The new station opened in January 2001 and within the first two years of opening, it won two awards. Originally, there were eight stands in the bus station, A to H. Due to the number of buses arriving in Oldham every hour, plus National Express coaches which also uses the bus station as a stopping place, it was decided, to avoid congestion, that some services would use bus stops on West Street, which is around the corner from the bus station. After complaints from passengers waiting for buses on West Street of suffering from the elements, GMPTE decided to build a smaller bus station, based on the one on Cheapside for West Street. This opened in September 2006 at a cost of £2.2m. Now, there are, in total, 12 stands, from A to H and J to M.

Services
The majority of bus services are run by First Greater Manchester with other services run by operators including Stagecoach Manchester, Stotts and Manchester Community Transport. 
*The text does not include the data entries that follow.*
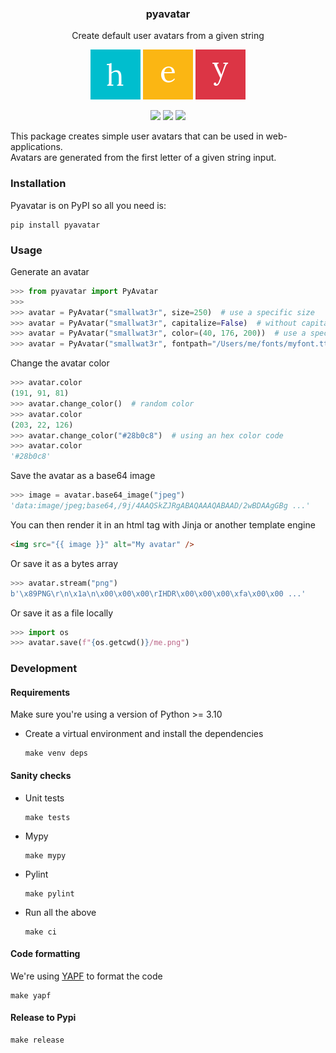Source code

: <h3 align="center">pyavatar</h3>
<p align="center">Create default user avatars from a given string</p>

<p align="center">
  <img src="https://raw.githubusercontent.com/smallwat3r/pyavatar/master/ext/1.png" />
  <img src="https://raw.githubusercontent.com/smallwat3r/pyavatar/master/ext/2.png" />
  <img src="https://raw.githubusercontent.com/smallwat3r/pyavatar/master/ext/3.png" />
</p>

<p align="center">
  <a href="https://codecov.io/gh/smallwat3r/pyavatar" rel="nofollow"><img src="https://codecov.io/gh/smallwat3r/pyavatar/branch/master/graph/badge.svg" style="max-width:100%;"></a>
  <a href="https://pypi.org/project/pyavatar" rel="nofollow"><img src="https://img.shields.io/pypi/wheel/pyavatar.svg" style="max-width:100%;"></a>
  <a href="https://github.com/smallwat3r/pyavatar/blob/master/LICENSE" rel="nofollow"><img src="https://img.shields.io/badge/License-MIT-green.svg" style="max-width:100%;"></a>
</p>

This package creates simple user avatars that can be used in web-applications.  
Avatars are generated from the first letter of a given string input.  

### Installation

Pyavatar is on PyPI so all you need is:
```
pip install pyavatar
```

### Usage

Generate an avatar  
```python
>>> from pyavatar import PyAvatar
>>>
>>> avatar = PyAvatar("smallwat3r", size=250)  # use a specific size
>>> avatar = PyAvatar("smallwat3r", capitalize=False)  # without capitalization
>>> avatar = PyAvatar("smallwat3r", color=(40, 176, 200))  # use a specific color
>>> avatar = PyAvatar("smallwat3r", fontpath="/Users/me/fonts/myfont.ttf")  # use a specific font
```

Change the avatar color
```python
>>> avatar.color
(191, 91, 81)
>>> avatar.change_color()  # random color
>>> avatar.color
(203, 22, 126) 
>>> avatar.change_color("#28b0c8")  # using an hex color code
>>> avatar.color
'#28b0c8'
```

Save the avatar as a base64 image
```python
>>> image = avatar.base64_image("jpeg")
'data:image/jpeg;base64,/9j/4AAQSkZJRgABAQAAAQABAAD/2wBDAAgGBg ...'
```

You can then render it in an html tag with Jinja or another template engine
```html
<img src="{{ image }}" alt="My avatar" />
```

Or save it as a bytes array
```python
>>> avatar.stream("png")
b'\x89PNG\r\n\x1a\n\x00\x00\x00\rIHDR\x00\x00\x00\xfa\x00\x00 ...'
```

Or save it as a file locally
```python
>>> import os
>>> avatar.save(f"{os.getcwd()}/me.png")
```

### Development

#### Requirements

Make sure you're using a version of Python >= 3.10

- Create a virtual environment and install the dependencies
  ```
  make venv deps
  ```

#### Sanity checks

- Unit tests
  ```
  make tests
  ```

- Mypy 
  ```
  make mypy
  ```

- Pylint 
  ```
  make pylint
  ```

- Run all the above
  ```
  make ci
  ```

#### Code formatting

 We're using [YAPF](https://github.com/google/yapf) to format the code
```
make yapf
```

#### Release to Pypi

```
make release
```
There are frequent buses running to a large number of surrounding areas of Oldham and Greater Manchester including Manchester, Middleton, Rochdale, Saddleworth and Tameside, with one service running out of the region into West Yorkshire to Huddersfield.

Safety concerns

One problem with Oldham bus station is the safety of the crossings. In January 2007, 56-year-old Ann Kerridge was killed after being knocked down by a bus on a crossing at the bus station with husband Brian dying shortly afterwards, which the family believed was caused by a broken heart. Following another accident at the same crossing in September 2007 and a report by GMPTE obtained by the Oldham Evening Chronicle newspaper that shows potentially fatal flaws at the two crossings at the ends of the bus station, one being near the entrance to the Travelshop and the other near the junction of St Mary's Way, it had led to the family of Ann Kerridge to demand that the crossing should be closed.
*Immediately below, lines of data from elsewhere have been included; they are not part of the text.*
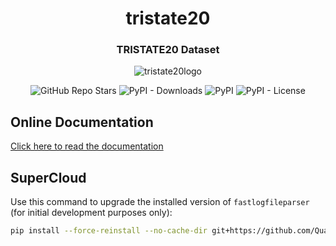 <h1 align="center">tristate20</h1> 
<h3 align="center">TRISTATE20 Dataset</h3>

<p align="center">  
  <img alt="tristate20logo" src="https://github.com/QuantumPioneer/tristate20/blob/main/tristate20_logo.png">
</p> 
<p align="center">
  <img alt="GitHub Repo Stars" src="https://img.shields.io/github/stars/QuantumPioneer/tristate20?style=social">
  <img alt="PyPI - Downloads" src="https://img.shields.io/pypi/dm/tristate20">
  <img alt="PyPI" src="https://img.shields.io/pypi/v/tristate20">
  <img alt="PyPI - License" src="https://img.shields.io/github/license/QuantumPioneer/tristate20">
</p>

## Online Documentation
[Click here to read the documentation](https://QuantumPioneer.github.io/tristate20/)

## SuperCloud
Use this command to upgrade the installed version of `fastlogfileparser` (for initial development purposes only):
```bash
pip install --force-reinstall --no-cache-dir git+https://github.com/QuantumPioneer/FastLogfileParser.git@release/quantumpioneer_v1
```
The problem with the two crossings is that bus drivers approach the crossing on a 90 degree bend, which would restrict the view of both the driver and the pedestrian, sometimes approaching the crossing slightly too fast. Also some drivers have been known to have stopped at the junction waiting to turn right out of the bus station, blocking the crossing, making it harder and more dangerous for pedestrians to cross over. Following the report from GMPTE, the pedestrian crossings have been re-allocated to the sides of the bus station next to stands G and H.